*Dataset:*
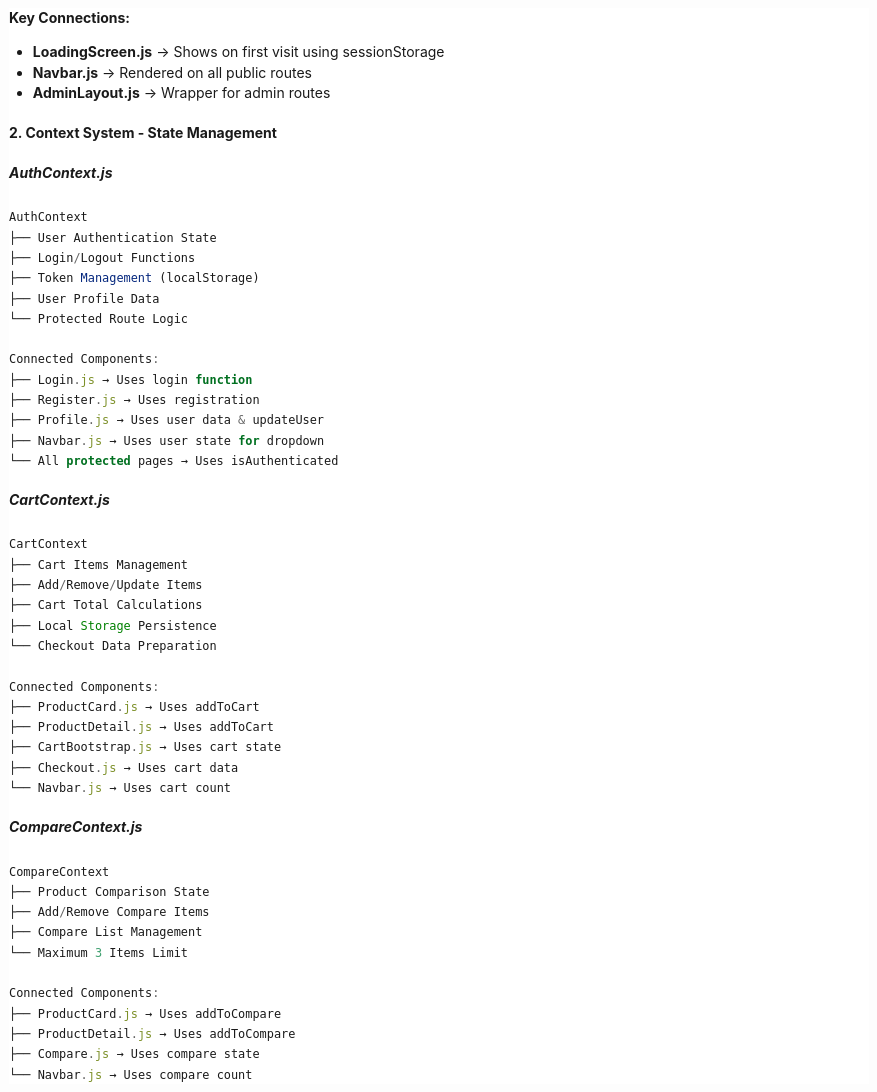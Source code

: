 **Key Connections:**
- **LoadingScreen.js** → Shows on first visit using sessionStorage
- **Navbar.js** → Rendered on all public routes
- **AdminLayout.js** → Wrapper for admin routes

#### 2. **Context System** - State Management

##### AuthContext.js
```javascript
AuthContext
├── User Authentication State
├── Login/Logout Functions
├── Token Management (localStorage)
├── User Profile Data
└── Protected Route Logic

Connected Components:
├── Login.js → Uses login function
├── Register.js → Uses registration
├── Profile.js → Uses user data & updateUser
├── Navbar.js → Uses user state for dropdown
└── All protected pages → Uses isAuthenticated
```

##### CartContext.js
```javascript
CartContext
├── Cart Items Management
├── Add/Remove/Update Items
├── Cart Total Calculations
├── Local Storage Persistence
└── Checkout Data Preparation

Connected Components:
├── ProductCard.js → Uses addToCart
├── ProductDetail.js → Uses addToCart
├── CartBootstrap.js → Uses cart state
├── Checkout.js → Uses cart data
└── Navbar.js → Uses cart count
```

##### CompareContext.js
```javascript
CompareContext
├── Product Comparison State
├── Add/Remove Compare Items
├── Compare List Management
└── Maximum 3 Items Limit

Connected Components:
├── ProductCard.js → Uses addToCompare
├── ProductDetail.js → Uses addToCompare
├── Compare.js → Uses compare state
└── Navbar.js → Uses compare count
```
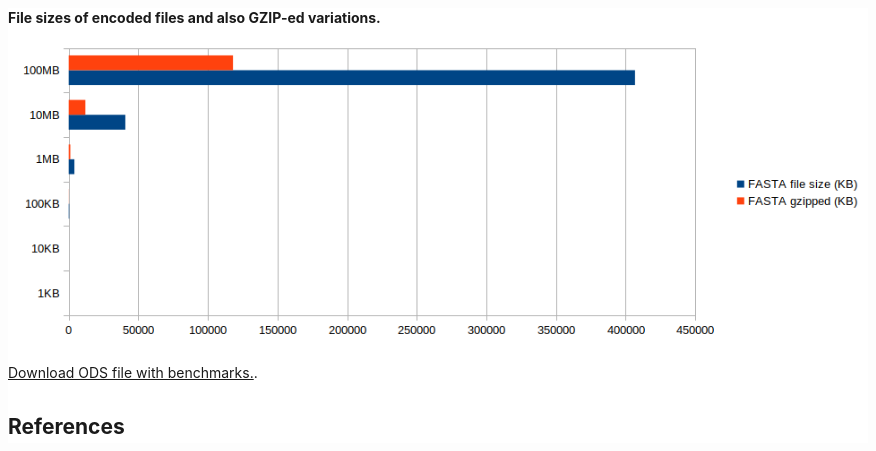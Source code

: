 **File sizes of encoded files and also GZIP-ed variations.**

![Chart: file sizes](/files/dna-sequence/chart-file-sizes.png)

[Download ODS file with benchmarks.](/files/dna-sequence/benchmarks.ods).

## References

[^1]: https://www.techopedia.com/definition/948/encoding
[^2]: https://www.dna-worldwide.com/resource/160/history-dna-timeline
[^3]: https://opentextbc.ca/biology/chapter/9-1-the-structure-of-dna/
[^4]: https://arxiv.org/abs/1801.04774
[^5]: https://en.wikipedia.org/wiki/FASTA_format

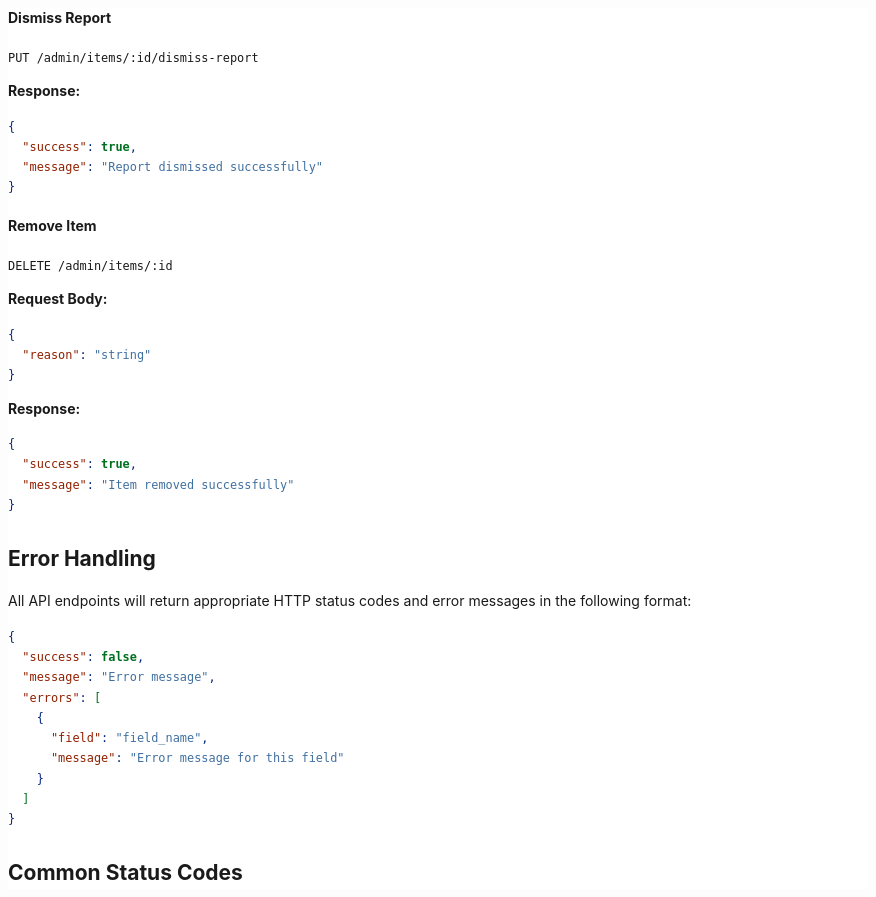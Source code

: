 #### Dismiss Report

```
PUT /admin/items/:id/dismiss-report
```

**Response:**
```json
{
  "success": true,
  "message": "Report dismissed successfully"
}
```

#### Remove Item

```
DELETE /admin/items/:id
```

**Request Body:**
```json
{
  "reason": "string"
}
```

**Response:**
```json
{
  "success": true,
  "message": "Item removed successfully"
}
```

## Error Handling

All API endpoints will return appropriate HTTP status codes and error messages in the following format:

```json
{
  "success": false,
  "message": "Error message",
  "errors": [
    {
      "field": "field_name",
      "message": "Error message for this field"
    }
  ]
}
```

## Common Status Codes
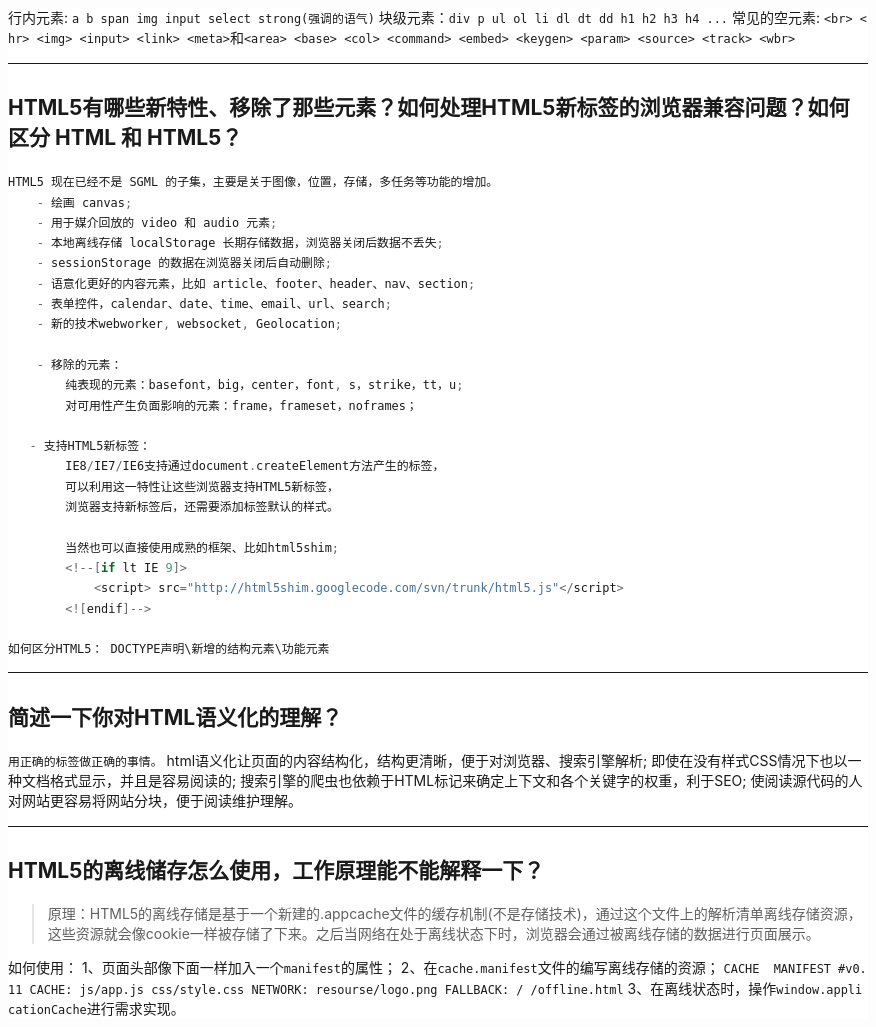 行内元素: `a b span img input select strong(强调的语气)`
块级元素：`div p ul ol li dl dt dd h1 h2 h3 h4 ...`
常见的空元素: `<br> <hr> <img> <input> <link> <meta>`和`<area> <base> <col> <command> <embed> <keygen> <param> <source> <track> <wbr>`
***
## HTML5有哪些新特性、移除了那些元素？如何处理HTML5新标签的浏览器兼容问题？如何区分 HTML 和 HTML5？
```h
HTML5 现在已经不是 SGML 的子集，主要是关于图像，位置，存储，多任务等功能的增加。
    - 绘画 canvas;
    - 用于媒介回放的 video 和 audio 元素;
    - 本地离线存储 localStorage 长期存储数据，浏览器关闭后数据不丢失;
    - sessionStorage 的数据在浏览器关闭后自动删除;
    - 语意化更好的内容元素，比如 article、footer、header、nav、section;
    - 表单控件，calendar、date、time、email、url、search;
    - 新的技术webworker, websocket, Geolocation;

    - 移除的元素：
        纯表现的元素：basefont，big，center，font, s，strike，tt，u;
        对可用性产生负面影响的元素：frame，frameset，noframes；

   - 支持HTML5新标签：
        IE8/IE7/IE6支持通过document.createElement方法产生的标签，
        可以利用这一特性让这些浏览器支持HTML5新标签，
        浏览器支持新标签后，还需要添加标签默认的样式。

        当然也可以直接使用成熟的框架、比如html5shim;
        <!--[if lt IE 9]>
            <script> src="http://html5shim.googlecode.com/svn/trunk/html5.js"</script>
        <![endif]-->

如何区分HTML5： DOCTYPE声明\新增的结构元素\功能元素
```
***
## 简述一下你对HTML语义化的理解？
`用正确的标签做正确的事情。`
html语义化让页面的内容结构化，结构更清晰，便于对浏览器、搜索引擎解析;
即使在没有样式CSS情况下也以一种文档格式显示，并且是容易阅读的;
搜索引擎的爬虫也依赖于HTML标记来确定上下文和各个关键字的权重，利于SEO;
使阅读源代码的人对网站更容易将网站分块，便于阅读维护理解。
***
## HTML5的离线储存怎么使用，工作原理能不能解释一下？
>  原理：HTML5的离线存储是基于一个新建的.appcache文件的缓存机制(不是存储技术)，通过这个文件上的解析清单离线存储资源，这些资源就会像cookie一样被存储了下来。之后当网络在处于离线状态下时，浏览器会通过被离线存储的数据进行页面展示。

如何使用：
1、页面头部像下面一样加入一个`manifest`的属性；
2、在`cache.manifest`文件的编写离线存储的资源；
    `CACHE  MANIFEST #v0.11 CACHE: js/app.js css/style.css NETWORK: resourse/logo.png FALLBACK: / /offline.html`
3、在离线状态时，操作`window.applicationCache`进行需求实现。
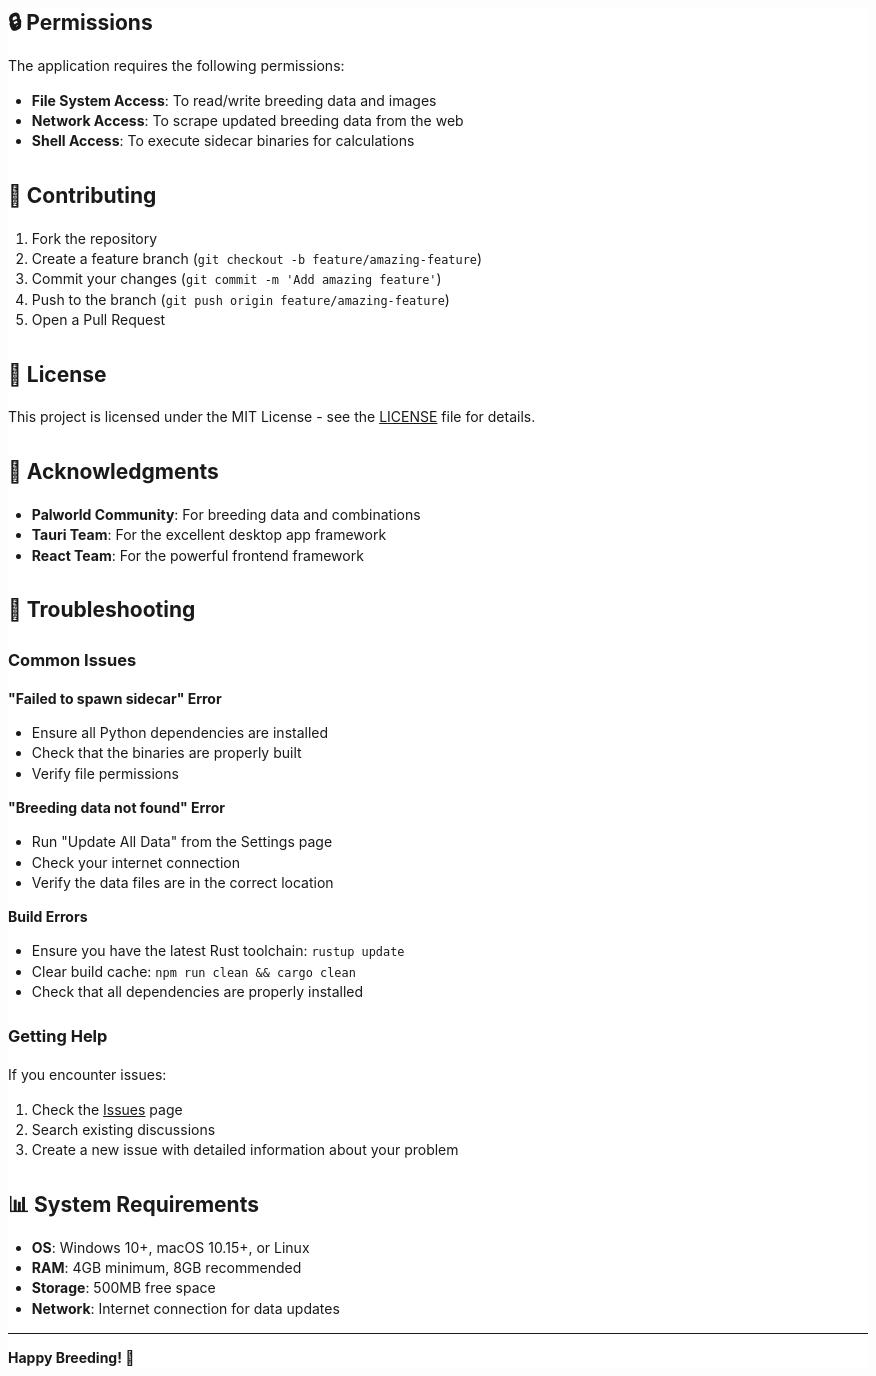 ## 🔒 Permissions

The application requires the following permissions:

- **File System Access**: To read/write breeding data and images
- **Network Access**: To scrape updated breeding data from the web
- **Shell Access**: To execute sidecar binaries for calculations

## 🤝 Contributing

1. Fork the repository
2. Create a feature branch (`git checkout -b feature/amazing-feature`)
3. Commit your changes (`git commit -m 'Add amazing feature'`)
4. Push to the branch (`git push origin feature/amazing-feature`)
5. Open a Pull Request

## 📝 License

This project is licensed under the MIT License - see the [LICENSE](LICENSE) file for details.

## 🙏 Acknowledgments

- **Palworld Community**: For breeding data and combinations
- **Tauri Team**: For the excellent desktop app framework
- **React Team**: For the powerful frontend framework

## 🐛 Troubleshooting

### Common Issues

**"Failed to spawn sidecar" Error**
- Ensure all Python dependencies are installed
- Check that the binaries are properly built
- Verify file permissions

**"Breeding data not found" Error**
- Run "Update All Data" from the Settings page
- Check your internet connection
- Verify the data files are in the correct location

**Build Errors**
- Ensure you have the latest Rust toolchain: `rustup update`
- Clear build cache: `npm run clean && cargo clean`
- Check that all dependencies are properly installed

### Getting Help

If you encounter issues:

1. Check the [Issues](https://github.com/yourusername/palworld-breeding-calculator/issues) page
2. Search existing discussions
3. Create a new issue with detailed information about your problem

## 📊 System Requirements

- **OS**: Windows 10+, macOS 10.15+, or Linux
- **RAM**: 4GB minimum, 8GB recommended
- **Storage**: 500MB free space
- **Network**: Internet connection for data updates

---

**Happy Breeding! 🐾**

*What you need to do:* In the records above, find each line that mentions the string "ProductDetail", then copy it.

*Your response:*
├── ProductDetail.js → Uses addToCart
├── ProductDetail.js → Uses addToCompare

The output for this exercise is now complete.